First, make a list of all the rational numbers between 0 and 1, in the following way:

1/2, 1/3, 2/3, 1/4, 2/4, 3/4, 1/5, 2/5, 3/5, 4/5, 1/6, 2/6, 3/6, 4/6, 5/6, ...

(First list the fractions with denominator 2; then those with denominator 3, in order; and so on. Some numbers are listed more than once--for example, 1/2 and 2/4 are listed separately--but this will not matter.)

Call the nth fraction in the list r_n. (So r_1 = 1/2; r_2 = 1/3; and so on.)

Now, I will define f(x) for when x is between 0 and 1. I will define the value of f(x) to always be between 0 and 1, and I'll define each of its digits after the decimal point separately, as follows:

If x > r_n, then the nth decimal place of f(x) should be 1.
Otherwise, the nth decimal place of f(x) should be 0.

As an example, let's find the first few decimal places of f(1/2).

The first decimal place should be 0 (since 1/2 is not greater than 1/2, the first fraction in the list above).

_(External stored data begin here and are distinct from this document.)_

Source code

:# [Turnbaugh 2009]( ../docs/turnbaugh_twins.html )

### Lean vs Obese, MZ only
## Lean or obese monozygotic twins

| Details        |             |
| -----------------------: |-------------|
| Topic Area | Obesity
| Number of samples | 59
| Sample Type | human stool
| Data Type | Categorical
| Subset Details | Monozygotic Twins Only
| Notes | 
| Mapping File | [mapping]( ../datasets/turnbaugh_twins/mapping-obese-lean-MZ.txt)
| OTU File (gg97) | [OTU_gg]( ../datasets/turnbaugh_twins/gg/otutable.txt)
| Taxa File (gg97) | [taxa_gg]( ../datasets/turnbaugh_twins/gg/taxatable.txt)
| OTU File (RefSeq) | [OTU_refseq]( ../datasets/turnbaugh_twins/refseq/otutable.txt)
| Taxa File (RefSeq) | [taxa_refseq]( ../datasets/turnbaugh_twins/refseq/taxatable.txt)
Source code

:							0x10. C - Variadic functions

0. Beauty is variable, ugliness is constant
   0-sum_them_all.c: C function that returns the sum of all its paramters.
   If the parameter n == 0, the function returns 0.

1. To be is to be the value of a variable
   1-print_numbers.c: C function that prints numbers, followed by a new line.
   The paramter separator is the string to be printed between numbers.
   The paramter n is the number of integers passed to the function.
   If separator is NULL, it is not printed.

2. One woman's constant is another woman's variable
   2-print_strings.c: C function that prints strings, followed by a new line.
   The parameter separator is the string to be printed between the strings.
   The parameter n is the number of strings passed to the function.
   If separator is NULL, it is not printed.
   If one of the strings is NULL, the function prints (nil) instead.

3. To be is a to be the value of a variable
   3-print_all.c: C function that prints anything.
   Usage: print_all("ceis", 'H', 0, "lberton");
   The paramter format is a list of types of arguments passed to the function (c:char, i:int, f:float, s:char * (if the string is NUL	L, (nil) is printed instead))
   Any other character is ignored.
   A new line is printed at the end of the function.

The second decimal place should be 1 (since 1/2 is greater than 1/3, the second fraction).

The third decimal place should be 0 (since 1/2 is not greater than 2/3, the third fraction).

The fourth decimal place should be 1 (since 1/2 is greater than 1/4).

The fifth decimal place should be 0 (since 1/2 is not greater than 2/4).

...and so on.

So f(1/2) starts out as 0.01010...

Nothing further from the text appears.